Depending on the position of the sensor, the first face or the second face can be corrugated and this corrugated face is the one facing the sensor (s).

According to an exemplary embodiment, with reference to the axis of revolution of the magnetic target, the first face is an inner face of the magnetic target, while the second face is an outer face of the magnetic target. The inner face is, radially with respect to the previously defined axis of revolution, the wall of the magnetic target closest to this axis of revolution, and the outer face is, radially with respect to the previously defined axis of revolution, the wall of the magnetic target furthest from this axis of revolution.

The dimension previously cited is, with reference to these definitions, a radial dimension, measured radially with respect to the axis of revolution of the magnetic target, between the above-mentioned inner face and the outer face. In other words, the radial dimension here corresponds to a thickness, measured radially, of the annular shape which the magnetic target has in section along a plane perpendicular to its axis of revolution.

It must then be understood from the above that according to the invention, the distance measured between the first face and the second face of the magnetic target, is not constant over all the angular positions of an angular sector of 360 degrees , measured around the axis of revolution of the magnetic target and in a plane perpendicular to it. In other words, the distance between the first face and the second face of the ring formed by the magnetic target varies along the periphery of the magnetic target.

As mentioned above, to carry out the desired detection, the magnetic target is rotated around its axis of revolution. In this rotational movement, the signal detected by the position sensor (s) varies according to the magnetic configuration of the region of the magnetic target, driven in rotation around its axis of revolution, which passes over this or these sensor (s) of position. As such position sensors being, as indicated above, fixed relative to the moving magnetic target in rotation, it follows from the above that, during the rotation of the magnetic target, the distance between the latter and the or the position sensors vary. According to the invention, this variation in distance is configured to optimize the signal detected by the position sensor (s) in order to carry out, in a rotary electrical machine comprising a detection device according to the invention, a quality detection of the angular position of a large diameter rotor. A detection device according to the invention thus guarantees ease of manufacture and mounting on the rotating machine. It also guarantees compliance with the voltage amplitude values, thus avoiding any signal clipping phenomenon.
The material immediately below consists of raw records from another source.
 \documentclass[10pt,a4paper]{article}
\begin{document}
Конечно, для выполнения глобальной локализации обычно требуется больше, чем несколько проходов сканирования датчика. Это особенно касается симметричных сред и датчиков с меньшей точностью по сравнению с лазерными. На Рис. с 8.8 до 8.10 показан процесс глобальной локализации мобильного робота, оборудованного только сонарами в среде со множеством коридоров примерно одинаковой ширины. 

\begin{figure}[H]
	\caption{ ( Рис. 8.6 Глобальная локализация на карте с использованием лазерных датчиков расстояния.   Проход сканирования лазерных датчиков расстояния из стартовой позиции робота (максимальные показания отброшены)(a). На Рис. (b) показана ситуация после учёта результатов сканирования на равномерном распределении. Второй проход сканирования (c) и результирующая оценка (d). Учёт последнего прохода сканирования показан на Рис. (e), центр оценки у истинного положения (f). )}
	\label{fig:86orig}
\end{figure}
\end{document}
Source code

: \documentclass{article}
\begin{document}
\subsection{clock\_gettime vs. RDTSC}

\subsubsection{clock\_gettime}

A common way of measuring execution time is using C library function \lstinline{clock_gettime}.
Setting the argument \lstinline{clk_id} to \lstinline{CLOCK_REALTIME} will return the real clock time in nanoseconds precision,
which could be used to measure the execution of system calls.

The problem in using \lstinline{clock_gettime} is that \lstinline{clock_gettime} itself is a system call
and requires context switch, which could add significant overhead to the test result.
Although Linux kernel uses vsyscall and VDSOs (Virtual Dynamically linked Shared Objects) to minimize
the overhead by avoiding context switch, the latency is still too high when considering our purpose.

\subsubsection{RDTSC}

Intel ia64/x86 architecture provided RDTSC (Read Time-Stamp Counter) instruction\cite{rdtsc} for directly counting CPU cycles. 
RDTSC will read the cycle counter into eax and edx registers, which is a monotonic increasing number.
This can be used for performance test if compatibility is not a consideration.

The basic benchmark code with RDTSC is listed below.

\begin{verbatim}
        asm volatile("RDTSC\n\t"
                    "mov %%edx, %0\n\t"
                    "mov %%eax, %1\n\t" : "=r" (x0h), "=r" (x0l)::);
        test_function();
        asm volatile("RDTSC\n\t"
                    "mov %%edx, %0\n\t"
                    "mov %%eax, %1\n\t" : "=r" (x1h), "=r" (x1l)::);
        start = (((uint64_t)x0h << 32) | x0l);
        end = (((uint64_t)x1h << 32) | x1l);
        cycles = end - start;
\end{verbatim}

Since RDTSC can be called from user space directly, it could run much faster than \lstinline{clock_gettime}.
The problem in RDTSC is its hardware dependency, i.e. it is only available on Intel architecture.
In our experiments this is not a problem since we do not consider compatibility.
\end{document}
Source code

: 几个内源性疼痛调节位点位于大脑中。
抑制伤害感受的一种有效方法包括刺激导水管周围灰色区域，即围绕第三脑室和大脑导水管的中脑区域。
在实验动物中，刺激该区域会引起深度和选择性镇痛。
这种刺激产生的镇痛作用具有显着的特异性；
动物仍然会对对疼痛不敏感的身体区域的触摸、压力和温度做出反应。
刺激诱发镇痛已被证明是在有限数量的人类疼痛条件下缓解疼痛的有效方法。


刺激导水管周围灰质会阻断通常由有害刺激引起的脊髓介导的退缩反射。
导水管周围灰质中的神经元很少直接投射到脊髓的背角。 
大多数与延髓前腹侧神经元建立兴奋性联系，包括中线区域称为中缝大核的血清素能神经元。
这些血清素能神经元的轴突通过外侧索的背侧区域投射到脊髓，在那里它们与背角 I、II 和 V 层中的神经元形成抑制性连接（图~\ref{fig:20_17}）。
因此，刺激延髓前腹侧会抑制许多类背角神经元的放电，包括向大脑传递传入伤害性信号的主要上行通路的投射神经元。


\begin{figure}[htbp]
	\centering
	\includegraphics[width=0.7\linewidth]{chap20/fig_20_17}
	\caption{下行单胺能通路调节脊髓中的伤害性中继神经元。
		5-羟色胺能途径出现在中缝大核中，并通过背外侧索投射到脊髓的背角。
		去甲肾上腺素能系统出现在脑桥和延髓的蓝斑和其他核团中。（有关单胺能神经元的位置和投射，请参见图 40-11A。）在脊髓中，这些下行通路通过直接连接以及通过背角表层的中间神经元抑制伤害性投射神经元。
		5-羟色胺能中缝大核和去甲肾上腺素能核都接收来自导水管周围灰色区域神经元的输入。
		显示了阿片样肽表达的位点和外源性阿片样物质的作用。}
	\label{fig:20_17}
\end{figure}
Advantageously, the invention may have one or more of the following characteristics, taken separately or in combination:

- The variation of the dimension of the magnetic target measured between the first face and the second face of the magnetic target is regular. It is understood here that this variation is continuous on the periphery of the latter, for the radial configurations, or on an annular surface of the magnetic target, for the axial configuration. That is to say that the first face and the second face, previously defined, of the magnetic target, do not have any discontinuity on their respective edges or surfaces. According to an advantageous, but not exclusive, embodiment, the invention provides that the distance, measured radially between the axis of revolution of the magnetic target and the outer face of the latter, is constant over the entire perimeter of this face. exterior. The outer face therefore has, in section along a plane perpendicular to the axis of revolution of the magnetic target, a substantially circular shape. According to this embodiment, the inner face of the magnetic target then has, in section along a plane perpendicular to the axis of revolution of the magnetic target, a non-circular shape, that is to say that the distance, measured radially, between this inner face and the axis of revolution of the magnetic target is not constant: for example, this wall advantageously has a wavy shape around the axis of revolution previously defined.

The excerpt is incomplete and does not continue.